イタリア人記者から見た男子バレー日本代表と石川祐希「2チームのどちらかが敗北しなければならないのは苦しいことだった」「ユウキにとってそうだったように、タツにもミラノが成長できる環境となるだろう」
パリ五輪についてイタリア人のスポーツ記者であるGiuliana Lorenzoに振り返ってもらった。Giulianaは弊誌スタッフが昨季ミラノホームゲームで日本人のファンがなぜこんなにも多くイタリアリーグを訪れるかについてコメントを求められた。今度は彼女に現地イタリアメディアとしての感想を聞いた。ペルージャに移籍した石川祐希と、ミラノに新しく加入した大塚達宣についても。 「オリンピックが始まったとき、私は日本が大会のサプライズになると信じていた。年々、日本代表チームは躍進しているし、最近のネーションズリーグでもそれは証明されている(2023年度はイタリア代表をフルセットで破り、銅メダル。2024年度は銀メダルを獲得)。 パリオリンピックの準々決勝は、おそらく誰もが言うように、緊張感の点で最も複雑な試合だ。そのことが男子日本代表チームにペナルティーを与えたと思う。最初の3セット、日本は最高レベルのバレーボールを展開し、私たちのアタッカーを無力化した。2チームのうちどちらかが負けるのは残念だった。

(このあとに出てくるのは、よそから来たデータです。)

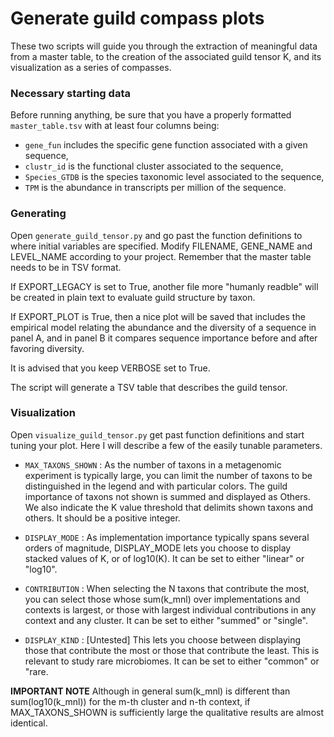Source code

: # Generate guild compass plots
These two scripts will guide you through the extraction of meaningful data from a master table, to the creation of the associated guild tensor K, and its visualization as a series of compasses.

### Necessary starting data
Before running anything, be sure that you have a properly formatted `master_table.tsv` with at least four columns being:
- `gene_fun` includes the specific gene function associated with a given sequence,
- `clustr_id` is the functional cluster associated to the sequence,
- `Species_GTDB` is the species taxonomic level associated to the sequence,
- `TPM` is the abundance in transcripts per million of the sequence.

### Generating
Open `generate_guild_tensor.py` and go past the function definitions to where initial variables are specified. Modify FILENAME, GENE_NAME and LEVEL_NAME according to your project. Remember that the master table needs to be in TSV format.

If EXPORT_LEGACY is set to True, another file more "humanly readble" will be created in plain text to evaluate guild structure by taxon.

If EXPORT_PLOT is True, then a nice plot will be saved that includes the empirical model relating the abundance and the diversity of a sequence in panel A, and in panel B it compares sequence importance before and after favoring diversity.

It is advised that you keep VERBOSE set to True.

The script will generate a TSV table that describes the guild tensor.

### Visualization
Open `visualize_guild_tensor.py` get past function definitions and start tuning your plot. Here I will describe a few of the easily tunable parameters.

- `MAX_TAXONS_SHOWN` : As the number of taxons in a metagenomic experiment is typically large,
you can limit the number of taxons to be distinguished in the legend and with particular colors. The guild importance of taxons not shown is summed and displayed as Others. We also indicate the K value threshold that delimits shown taxons and others. It should be a positive integer.

- `DISPLAY_MODE` : As implementation importance typically spans several orders of magnitude, DISPLAY_MODE lets you choose to display stacked values of K, or of log10(K). It can be set to either "linear" or "log10".

- `CONTRIBUTION` : When selecting the N taxons that contribute the most, you can select those whose sum(k_mnl) over implementations and contexts is largest, or those with largest individual contributions in any context and any cluster. It can be set to either "summed" or "single".

- `DISPLAY_KIND` : [Untested] This lets you choose between displaying those that contribute the most or those that contribute the least. This is relevant to study rare microbiomes. It can be set to either "common" or "rare.


**IMPORTANT NOTE** Although in general sum(k_mnl) is different than sum(log10(k_mnl)) for the m-th cluster and n-th context, if MAX_TAXONS_SHOWN is sufficiently large the qualitative results are almost identical.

石川祐希に関しては、長年ミラノで過ごした後、ペルージャでの冒険はモチベーションの源となり得る。ピアッツァ監督の下、ミラノで大きく成長した石川は、ロレンツェッティ監督のいるウンブリアでも同じことができる(編集部注:ロレンツェッティ監督は石川選手が初めてイタリアセリエAに挑戦したときのモデナの監督だった)。たぶん最初は簡単ではないだろうし、監督の選択がどうなるのか、パリ五輪でコートを挟んで戦ったイタリア代表とペルージャの正セッターであるシモーネ・ジャンネッリとのつながりがどう発展していくのかを見る必要がある。大塚達宣については、今大会の注目選手の一人になると思う。まだ彼のことをよく知らないが、彼は若いし、ミラノはユウキにとってそうであったように、タツにとっても適切な環境になる可能性は大いにある。 タツがなぜ初戦でリベロ登録だったかは詳しくはわからない。コンディションの問題があったのかもしれない。いずれにせよミラノの新しいアウトサイドヒッターとして、ユウキのような活躍が求められている。ミラノも私もタツに期待している」。 SVリーグの「顔」として日本のリーグで初プレーする高橋藍と入れ替わるように全日本男子代表のチームメイトである大塚達宣もイタリアリーグセリエA1に挑戦。洛南カルテットの盟友・垂水優芽もチステルナにレンタル移籍。今季もセリエAでプレーする日本人選手の活躍に期待したい。